_TASK REQUIREMENTS_. Extract from the listing each line in which the word "BagFrame" appears.

_INFORMATION SHOWN_.

---

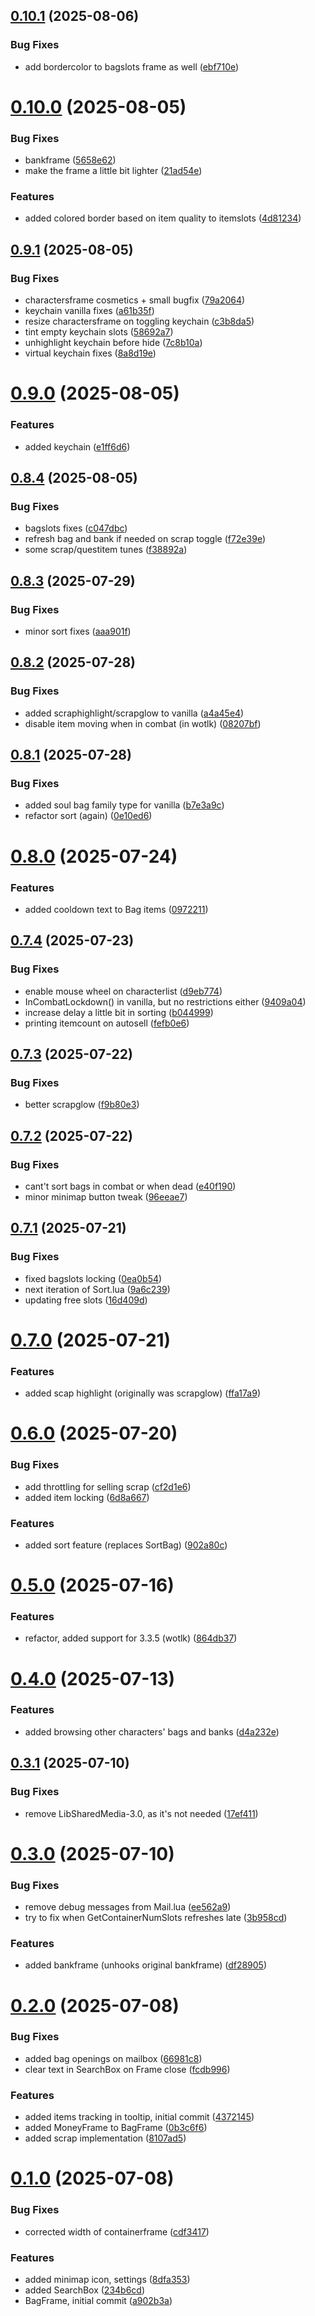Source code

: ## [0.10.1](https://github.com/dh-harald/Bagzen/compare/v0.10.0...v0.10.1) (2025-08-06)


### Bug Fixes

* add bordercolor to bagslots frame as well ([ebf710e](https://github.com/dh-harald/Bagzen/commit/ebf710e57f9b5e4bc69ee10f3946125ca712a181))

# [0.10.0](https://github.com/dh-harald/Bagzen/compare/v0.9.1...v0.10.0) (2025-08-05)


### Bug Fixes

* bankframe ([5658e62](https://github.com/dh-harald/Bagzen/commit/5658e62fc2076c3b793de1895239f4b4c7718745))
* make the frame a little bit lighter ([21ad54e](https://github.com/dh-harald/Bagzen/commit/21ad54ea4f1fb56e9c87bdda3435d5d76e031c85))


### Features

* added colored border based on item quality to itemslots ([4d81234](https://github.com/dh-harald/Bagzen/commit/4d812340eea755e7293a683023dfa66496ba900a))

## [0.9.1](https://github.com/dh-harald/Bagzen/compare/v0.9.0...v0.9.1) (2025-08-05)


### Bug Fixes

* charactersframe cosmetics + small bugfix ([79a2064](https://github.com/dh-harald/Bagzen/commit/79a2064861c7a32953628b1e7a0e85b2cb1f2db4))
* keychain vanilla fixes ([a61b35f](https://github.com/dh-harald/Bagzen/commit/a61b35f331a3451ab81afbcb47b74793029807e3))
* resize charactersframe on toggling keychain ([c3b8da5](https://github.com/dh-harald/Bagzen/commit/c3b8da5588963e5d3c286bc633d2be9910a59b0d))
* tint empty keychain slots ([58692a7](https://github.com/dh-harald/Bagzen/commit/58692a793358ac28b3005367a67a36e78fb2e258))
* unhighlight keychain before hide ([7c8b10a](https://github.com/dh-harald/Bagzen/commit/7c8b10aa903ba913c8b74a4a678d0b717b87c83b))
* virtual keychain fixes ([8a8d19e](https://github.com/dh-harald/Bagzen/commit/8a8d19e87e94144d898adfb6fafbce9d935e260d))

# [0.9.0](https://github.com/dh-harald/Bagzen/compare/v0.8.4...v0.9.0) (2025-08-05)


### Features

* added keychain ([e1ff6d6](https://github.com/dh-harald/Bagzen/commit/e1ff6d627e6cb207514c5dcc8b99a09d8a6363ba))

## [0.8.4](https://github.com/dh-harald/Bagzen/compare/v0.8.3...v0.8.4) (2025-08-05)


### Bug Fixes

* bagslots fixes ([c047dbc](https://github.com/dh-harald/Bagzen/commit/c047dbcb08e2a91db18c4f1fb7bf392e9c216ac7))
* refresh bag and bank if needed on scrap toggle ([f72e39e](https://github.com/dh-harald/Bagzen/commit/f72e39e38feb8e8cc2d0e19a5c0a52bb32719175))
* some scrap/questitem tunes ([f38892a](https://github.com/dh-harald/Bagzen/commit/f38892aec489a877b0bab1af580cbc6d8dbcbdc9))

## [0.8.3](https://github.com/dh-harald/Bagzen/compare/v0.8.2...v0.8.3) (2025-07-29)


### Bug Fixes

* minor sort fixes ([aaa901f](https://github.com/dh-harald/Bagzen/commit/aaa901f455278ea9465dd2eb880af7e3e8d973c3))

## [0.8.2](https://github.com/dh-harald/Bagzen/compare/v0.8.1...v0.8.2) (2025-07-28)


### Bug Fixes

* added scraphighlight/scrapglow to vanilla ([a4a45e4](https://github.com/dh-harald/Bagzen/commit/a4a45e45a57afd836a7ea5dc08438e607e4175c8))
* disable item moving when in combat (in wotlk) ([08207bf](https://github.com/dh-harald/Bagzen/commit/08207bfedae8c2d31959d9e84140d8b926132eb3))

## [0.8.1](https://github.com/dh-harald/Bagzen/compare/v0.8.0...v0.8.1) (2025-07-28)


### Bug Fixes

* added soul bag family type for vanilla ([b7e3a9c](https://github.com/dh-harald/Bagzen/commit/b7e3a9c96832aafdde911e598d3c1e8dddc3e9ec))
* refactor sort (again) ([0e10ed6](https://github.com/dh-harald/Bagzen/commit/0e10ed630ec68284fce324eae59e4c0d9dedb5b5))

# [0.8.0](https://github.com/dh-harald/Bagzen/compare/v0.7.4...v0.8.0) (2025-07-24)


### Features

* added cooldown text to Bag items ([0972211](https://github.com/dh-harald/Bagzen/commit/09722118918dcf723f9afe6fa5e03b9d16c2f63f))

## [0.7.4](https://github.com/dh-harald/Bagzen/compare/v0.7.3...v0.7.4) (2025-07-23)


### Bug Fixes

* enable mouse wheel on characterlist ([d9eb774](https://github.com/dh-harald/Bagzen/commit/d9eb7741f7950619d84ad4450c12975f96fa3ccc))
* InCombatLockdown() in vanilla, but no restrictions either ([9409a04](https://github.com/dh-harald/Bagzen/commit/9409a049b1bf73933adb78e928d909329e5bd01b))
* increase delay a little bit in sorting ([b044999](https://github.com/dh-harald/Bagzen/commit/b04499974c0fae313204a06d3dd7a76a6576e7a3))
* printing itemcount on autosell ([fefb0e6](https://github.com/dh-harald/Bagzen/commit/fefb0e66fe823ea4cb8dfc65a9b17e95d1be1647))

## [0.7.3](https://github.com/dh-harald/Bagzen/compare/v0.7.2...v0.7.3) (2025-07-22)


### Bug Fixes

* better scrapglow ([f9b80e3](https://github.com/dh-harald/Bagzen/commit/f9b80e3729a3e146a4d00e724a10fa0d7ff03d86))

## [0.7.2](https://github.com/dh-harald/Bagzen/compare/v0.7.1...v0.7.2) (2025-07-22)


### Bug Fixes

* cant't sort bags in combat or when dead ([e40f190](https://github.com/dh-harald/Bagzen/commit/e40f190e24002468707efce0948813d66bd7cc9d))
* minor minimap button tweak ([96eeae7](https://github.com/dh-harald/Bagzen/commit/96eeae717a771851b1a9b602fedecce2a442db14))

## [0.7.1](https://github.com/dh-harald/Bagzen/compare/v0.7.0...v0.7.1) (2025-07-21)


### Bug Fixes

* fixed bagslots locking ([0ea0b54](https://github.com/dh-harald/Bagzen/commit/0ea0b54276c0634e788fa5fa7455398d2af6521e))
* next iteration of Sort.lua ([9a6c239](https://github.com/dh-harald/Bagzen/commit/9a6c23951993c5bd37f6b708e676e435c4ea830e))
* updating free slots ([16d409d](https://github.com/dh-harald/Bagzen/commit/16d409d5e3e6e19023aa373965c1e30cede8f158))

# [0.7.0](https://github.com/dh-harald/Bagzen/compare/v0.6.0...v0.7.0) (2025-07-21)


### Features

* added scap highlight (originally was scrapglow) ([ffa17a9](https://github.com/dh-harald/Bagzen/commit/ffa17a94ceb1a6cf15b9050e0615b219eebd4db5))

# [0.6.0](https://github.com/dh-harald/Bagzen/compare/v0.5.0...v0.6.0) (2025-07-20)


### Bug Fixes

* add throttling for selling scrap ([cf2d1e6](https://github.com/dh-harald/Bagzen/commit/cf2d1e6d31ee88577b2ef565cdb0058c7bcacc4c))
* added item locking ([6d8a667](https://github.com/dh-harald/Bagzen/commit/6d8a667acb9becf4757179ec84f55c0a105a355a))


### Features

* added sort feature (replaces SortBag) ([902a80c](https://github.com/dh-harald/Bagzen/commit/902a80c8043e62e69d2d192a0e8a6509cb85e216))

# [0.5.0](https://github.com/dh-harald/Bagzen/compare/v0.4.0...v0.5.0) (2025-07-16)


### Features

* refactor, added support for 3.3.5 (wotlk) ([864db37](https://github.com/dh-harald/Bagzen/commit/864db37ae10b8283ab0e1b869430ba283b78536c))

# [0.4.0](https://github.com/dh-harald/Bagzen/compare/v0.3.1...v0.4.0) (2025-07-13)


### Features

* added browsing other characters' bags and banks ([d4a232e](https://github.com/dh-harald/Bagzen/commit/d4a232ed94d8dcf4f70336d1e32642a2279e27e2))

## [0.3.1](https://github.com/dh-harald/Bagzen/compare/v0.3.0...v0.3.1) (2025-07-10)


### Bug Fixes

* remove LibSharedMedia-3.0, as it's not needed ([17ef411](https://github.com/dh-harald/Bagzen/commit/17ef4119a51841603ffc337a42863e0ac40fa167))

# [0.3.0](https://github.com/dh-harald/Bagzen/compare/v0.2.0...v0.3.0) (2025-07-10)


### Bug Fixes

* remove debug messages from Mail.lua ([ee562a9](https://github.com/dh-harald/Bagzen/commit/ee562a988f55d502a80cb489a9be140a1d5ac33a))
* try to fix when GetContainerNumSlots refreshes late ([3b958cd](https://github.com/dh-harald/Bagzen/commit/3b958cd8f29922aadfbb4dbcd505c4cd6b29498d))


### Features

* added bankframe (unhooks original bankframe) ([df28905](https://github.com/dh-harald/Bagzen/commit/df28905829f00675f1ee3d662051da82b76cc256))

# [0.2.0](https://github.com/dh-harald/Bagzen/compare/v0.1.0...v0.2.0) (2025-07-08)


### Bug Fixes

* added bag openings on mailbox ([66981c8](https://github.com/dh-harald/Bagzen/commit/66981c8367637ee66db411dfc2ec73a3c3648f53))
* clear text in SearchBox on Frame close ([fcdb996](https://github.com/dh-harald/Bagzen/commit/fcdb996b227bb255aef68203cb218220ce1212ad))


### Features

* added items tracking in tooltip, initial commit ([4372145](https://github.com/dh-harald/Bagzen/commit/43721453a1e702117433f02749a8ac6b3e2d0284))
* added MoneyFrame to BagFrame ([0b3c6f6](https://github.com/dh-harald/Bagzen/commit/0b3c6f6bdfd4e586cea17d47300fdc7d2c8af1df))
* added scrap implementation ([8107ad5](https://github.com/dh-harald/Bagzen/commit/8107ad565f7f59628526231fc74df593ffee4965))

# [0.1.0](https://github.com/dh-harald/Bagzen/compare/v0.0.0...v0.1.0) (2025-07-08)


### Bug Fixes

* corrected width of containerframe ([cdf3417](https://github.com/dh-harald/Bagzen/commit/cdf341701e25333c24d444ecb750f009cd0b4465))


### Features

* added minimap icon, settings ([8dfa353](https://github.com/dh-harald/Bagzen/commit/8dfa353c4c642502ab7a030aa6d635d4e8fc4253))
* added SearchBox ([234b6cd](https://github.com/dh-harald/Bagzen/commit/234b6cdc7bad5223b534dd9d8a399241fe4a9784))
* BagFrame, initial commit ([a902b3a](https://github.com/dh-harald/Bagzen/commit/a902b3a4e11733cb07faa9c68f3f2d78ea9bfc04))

---

_TASK RESULT_.
* added MoneyFrame to BagFrame ([0b3c6f6](https://github.com/dh-harald/Bagzen/commit/0b3c6f6bdfd4e586cea17d47300fdc7d2c8af1df))
* BagFrame, initial commit ([a902b3a](https://github.com/dh-harald/Bagzen/commit/a902b3a4e11733cb07faa9c68f3f2d78ea9bfc04))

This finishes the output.